FPI poured a record high of Rs 2.74 trillion ($37 billion) during FY21 in the Indian stock market. The record single-year growth of Indian benchmark indices in a decade is primarily attributed to the bolstering foreign holding in the Indian equity markets of 27.6%as against its average of 19.6%.
For this, we first need to understand why foreign investors invest in India. Why don’t they invest in the US?
In contrast to the US, an already developed nation with limited growth possibilities, India is still a developing economy with massive growth opportunities.
Moreover, interest rates in the US are much more relaxed than in India. So what foreign investors do is that they borrow heavily in the US and infuse that capital into the Indian market, where interest rates are high. This significantly reduces their borrowing costs, which could have been higher if they resorted to borrowing the same capital in the Indian financial markets.
Let’s take an example, suppose Andrew, a foreign investor borrows 1 lakh US dollars by incurring a borrowing cost of 3%. Then, he invests the amount in the Indian stock market and earns 12% annual returns.
Had Andrew borrowed this capital from the Indian financial markets, he would have ended up paying 7-8%( even higher in the case of private lenders) borrowing costs.

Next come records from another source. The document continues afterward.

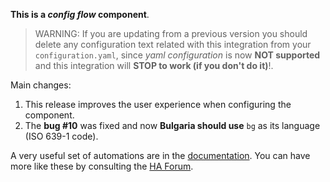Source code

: **This is a *config flow* component**.


> WARNING: If you are updating from a previous version you should delete any configuration text related with this integration from your `configuration.yaml`, since *yaml configuration* is now **NOT supported** and this integration will **STOP to work (if you don't do it)**!.

Main changes:
1. This release improves the user experience when configuring the component.
2. The **bug #10** was fixed and now **Bulgaria should use** `bg` as its language (ISO 639-1 code).

A very useful set of automations are in the [documentation][1]. You can have more like these by consulting the [HA Forum][2].


[1]: https://github.com/xlcnd/meteoalarmeu/blob/main/README.md#automations
[2]: https://community.home-assistant.io/search?q=meteoalarmeu
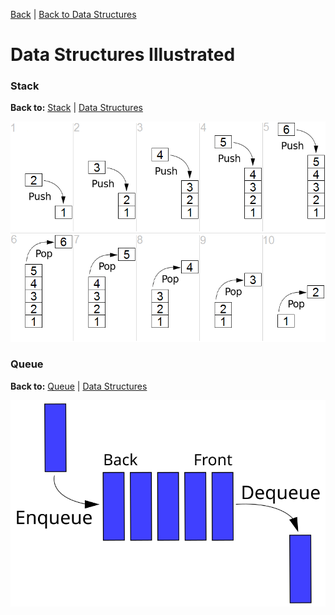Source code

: [Back](https://github.com/coolinmc6/CS-concepts/blob/master/README.md) | [Back to Data Structures](https://github.com/coolinmc6/CS-concepts/blob/master/data-structures.md#data-structures)

<a name="top"></a>

# Data Structures Illustrated

### Stack

**Back to:** [Stack](https://github.com/coolinmc6/CS-concepts/blob/master/data-structures.md#stack) | [Data Structures](https://github.com/coolinmc6/CS-concepts/blob/master/data-structures.md#data-structures)

![Stack](https://github.com/coolinmc6/CS-concepts/blob/master/assets/stack.png)



### Queue

**Back to:** [Queue](https://github.com/coolinmc6/CS-concepts/blob/master/data-structures.md#queue) | [Data Structures](https://github.com/coolinmc6/CS-concepts/blob/master/data-structures.md#data-structures)

![Queue](https://github.com/coolinmc6/CS-concepts/blob/master/assets/queue.svg)

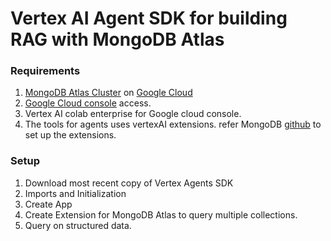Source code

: # Vertex AI Agent SDK for building RAG with MongoDB Atlas

### Requirements

1. [MongoDB Atlas Cluster](https://www.mongodb.com/docs/guides/atlas/cluster/) on [Google Cloud](https://www.mongodb.com/docs/atlas/reference/google-gcp/)
2. [Google Cloud console](https://console.cloud.google.com/welcome/new) access.
3. Vertex AI colab enterprise for Google cloud console.
4. The tools for agents uses vertexAI extensions. refer MongoDB [github](https://github.com/mongodb-partners/MongoDB-VertexAI-extensions) to set up the extensions. 


### Setup
1. Download most recent copy of Vertex Agents SDK
2. Imports and Initialization
3. Create App
4. Create Extension for MongoDB Atlas to query multiple collections.
5. Query on structured data.

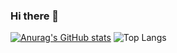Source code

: ### Hi there 👋

<!--
**errijahi/errijahi** is a ✨ _special_ ✨ repository because its `README.md` (this file) appears on your GitHub profile.

Here are some ideas to get you started:

- 🔭 I’m currently working on ...
- 🌱 I’m currently learning ...
- 👯 I’m looking to collaborate on ...
- 🤔 I’m looking for help with ...
- 💬 Ask me about ...
- 📫 How to reach me: ...
- 😄 Pronouns: ...
- ⚡ Fun fact: ...
-->
[![Anurag's GitHub stats](https://github-readme-stats-s3nd.vercel.app/api?username=errijahi)](https://github.com/anuraghazra/github-readme-stats&show_icons=true&theme=radical)
![Top Langs](https://github-readme-stats-s3nd.vercel.app/api/top-langs/?username=errijahi&layout=compact&langs_count=20&show_icons=true&theme=radical)
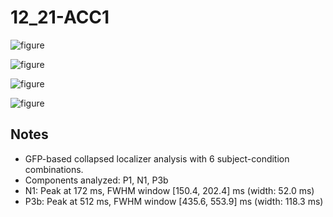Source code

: # 12_21-ACC1

![figure](docs/assets/plots/12_21-ACC1/12_21-ACC1-collapsed_localizer.png)

![figure](docs/assets/plots/12_21-ACC1/12_21-ACC1-P1.png)

![figure](docs/assets/plots/12_21-ACC1/12_21-ACC1-N1.png)

![figure](docs/assets/plots/12_21-ACC1/12_21-ACC1-P3b.png)


## Notes

- GFP-based collapsed localizer analysis with 6 subject-condition combinations.
- Components analyzed: P1, N1, P3b
- N1: Peak at 172 ms, FWHM window [150.4, 202.4] ms (width: 52.0 ms)
- P3b: Peak at 512 ms, FWHM window [435.6, 553.9] ms (width: 118.3 ms)
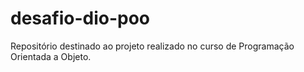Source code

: # desafio-dio-poo

Repositório destinado ao projeto realizado no curso de Programação Orientada a Objeto.
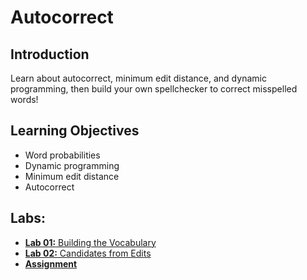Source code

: # Autocorrect

## Introduction
Learn about autocorrect, minimum edit distance, and dynamic programming, then build your own spellchecker to correct misspelled words!

## Learning Objectives
* Word probabilities
* Dynamic programming
* Minimum edit distance
* Autocorrect

## Labs:
* [**Lab 01:** Building the Vocabulary](./labs/C2_W1_lecture_nb_01_building_the_vocabulary_model.ipynb)
* [**Lab 02:** Candidates from Edits](./labs/C2_W1_lecture_nb_02_candidates_from_edits.ipynb)
* [**Assignment**](./labs/C2_W1_Assignment.ipynb)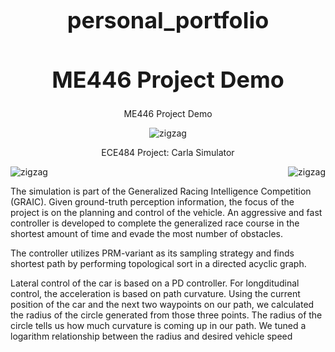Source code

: # personal_portfolio

<head>
    <style>
        /* Center the text and modify the font size for h1 */
        h1 {
            text-align: center; /* Center the text */
            font-size: 36px; /* Adjust the size as needed */
        }
    </style>
</head>



<body>
    <h1>ME446 Project Demo</h1>
</body>
<p style="text-align: center;"> ME446 Project Demo</p>
<div style="text-align:center;"> 
    <img src="{{ "images/ME446_robotpath.gif" | prepend: site.baseurl | prepend: site.url}}" alt="zigzag" />
</div>

<!-- add year of project  -->

<p style="text-align: center;"> ECE484 Project: Carla Simulator</p>

<head>
    <style>
        .image-container {
            display: flex;
            justify-content: space-between; /* Adjust this property to control spacing */
        }
        .image-container img {
            max-width: 45%; /* Adjust image width as needed */
        }
    </style>
</head>
<body>
    <div class="image-container">
        <img src="{{ "images/ECE484_evasion.gif" | prepend: site.baseurl | prepend: site.url}}" alt="zigzag" />
        <img src="{{ "images/ECE484_track.gif" | prepend: site.baseurl | prepend: site.url}}" alt="zigzag" />
    </div>
</body>

The simulation is part of the Generalized Racing Intelligence Competition (GRAIC). Given
ground-truth perception information, the focus of the project is on the planning and control of the vehicle. An aggressive and fast
controller is developed to complete the generalized race course in the shortest amount of time and evade the most number of obstacles.

The controller utilizes PRM-variant as its sampling strategy and finds shortest path by performing topological sort in a directed acyclic graph.

Lateral control of the car is based on a PD controller. 
For longditudinal control, the acceleration is based on path curvature. Using the current position of the car and the next two waypoints on our
path, we calculated the radius of the circle generated from those three points. The radius of the circle tells us how much curvature is coming up in our path. We tuned a logarithm relationship between the radius and desired vehicle speed
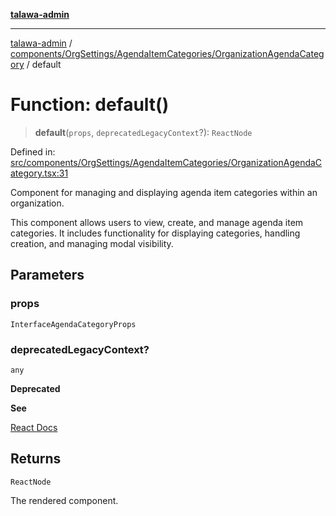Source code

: [**talawa-admin**](../../../../../README.md)

***

[talawa-admin](../../../../../modules.md) / [components/OrgSettings/AgendaItemCategories/OrganizationAgendaCategory](../README.md) / default

# Function: default()

> **default**(`props`, `deprecatedLegacyContext`?): `ReactNode`

Defined in: [src/components/OrgSettings/AgendaItemCategories/OrganizationAgendaCategory.tsx:31](https://github.com/bint-Eve/talawa-admin/blob/16ddeb98e6868a55bca282e700a8f4212d222c01/src/components/OrgSettings/AgendaItemCategories/OrganizationAgendaCategory.tsx#L31)

Component for managing and displaying agenda item categories within an organization.

This component allows users to view, create, and manage agenda item categories. It includes functionality for displaying categories, handling creation, and managing modal visibility.

## Parameters

### props

`InterfaceAgendaCategoryProps`

### deprecatedLegacyContext?

`any`

**Deprecated**

**See**

[React Docs](https://legacy.reactjs.org/docs/legacy-context.html#referencing-context-in-lifecycle-methods)

## Returns

`ReactNode`

The rendered component.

We saw how borrowing in the market where interest rates are on the lower side and investing in the country where interest rates are soaring high increases the profit spread.
In November 2019, when the US Fed announced the third rate cut in a year, both the Indian and the US markets were overwhelmed. So on 30th October 2019, rates were sacked by 25 base points to prevent a recession in the economy.
The Indian market was on a roll the very next day, as the Sensex touched a record high.
Developing economies like India will always benefit from rate cuts because foreign investors will lure toward the high returns the Indian economy promises, and inflation is not a significant concern.
On July 27, 2022, the Federal Open Market Committee (FOMC) meeting or the Fed Meeting made a few announcements. It is said that the US Federal Reserve has a massive action to do the balancing of high inflation and deteriorating economic growth.
Analysts anticipate the US central bank to get assertive in taming the inflation that hit 9.1% in June, which is probably the highest since the year 1981. Also, most analysts foresee a hike between 75 to 100 basis points by the US central bank.
The changes in US Fed rates don’t take place overnight. So the news regarding any significant step to be taken by the Federal Reserve starts roaming around the markets months before the news gets a nod from the Federal Reserve. This serves the equity markets with ample warning and time to prepare, eliminating any wild moves.
A hike in the interest rates in the US impacts both the Indian markets and the economy negatively. The market tends to come down, foreign investors pull out, foreign exchange reserves start to deplete, the economy is at risk of mounting inflation, the rupee falls against the dollar, etc.
While a rate cut in the US Fed interest rates is a positive cue for the Indian markets as it would drive fresh foreign investors to the markets.